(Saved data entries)
=====

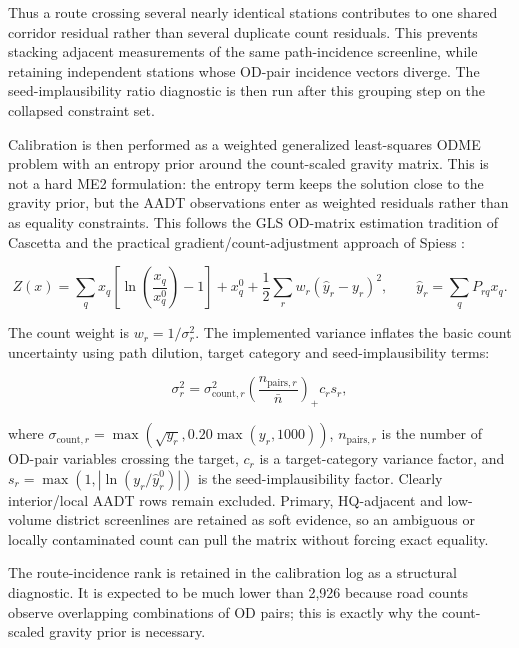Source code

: \documentclass[11pt,a4paper]{article}
\begin{document}
Thus a route crossing several nearly identical stations contributes to one
shared corridor residual rather than several duplicate count residuals. This
prevents stacking adjacent measurements of the same path-incidence screenline,
while retaining independent stations whose OD-pair incidence vectors diverge.
The seed-implausibility ratio diagnostic is then run after this grouping step
on the collapsed constraint set.

Calibration is then performed as a weighted generalized least-squares ODME
problem with an entropy prior around the count-scaled gravity matrix. This is
not a hard ME2 formulation: the entropy term keeps the solution close to the
gravity prior, but the AADT observations enter as weighted residuals rather than
as equality constraints. This follows the GLS OD-matrix estimation tradition of
Cascetta \cite{cascetta1984} and the practical gradient/count-adjustment
approach of Spiess \cite{spiess1990}:

\begin{equation}
Z(x)=
\sum_q x_q\left[\ln\left(\frac{x_q}{x_q^0}\right)-1\right]+x_q^0
+\frac{1}{2}\sum_r w_r\left(\hat{y}_r-y_r\right)^2,
\qquad
\hat{y}_r=\sum_q P_{rq}x_q .
\label{eq:weighted-gls-odme}
\end{equation}

The count weight is $w_r=1/\sigma_r^2$. The implemented variance inflates the
basic count uncertainty using path dilution, target category and
seed-implausibility terms:

\begin{equation}
\sigma_r^2 =
\sigma_{\text{count},r}^2
\left(\frac{n_{\text{pairs},r}}{\bar{n}}\right)_+
c_r
s_r ,
\end{equation}

where $\sigma_{\text{count},r}=\max(\sqrt{y_r},0.20\max(y_r,1000))$,
$n_{\text{pairs},r}$ is the number of OD-pair variables crossing the target,
$c_r$ is a target-category variance factor, and
$s_r=\max(1,|\ln(y_r/\hat{y}_r^0)|)$ is the seed-implausibility factor.
Clearly interior/local AADT rows remain excluded. Primary, HQ-adjacent and
low-volume district screenlines are retained as soft evidence, so an ambiguous
or locally contaminated count can pull the matrix without forcing exact
equality.

The route-incidence rank is retained in the calibration log as a structural
diagnostic. It is expected to be much lower than 2,926 because road counts
observe overlapping combinations of OD pairs; this is exactly why the
count-scaled gravity prior is necessary.
\end{document}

=====

ACTIVITY -> Search the data above for the string "path". Report every line where it is found.

ANSWER TO THE PROBLEM ->
prevents stacking adjacent measurements of the same path-incidence screenline,
basic count uncertainty using path dilution, target category and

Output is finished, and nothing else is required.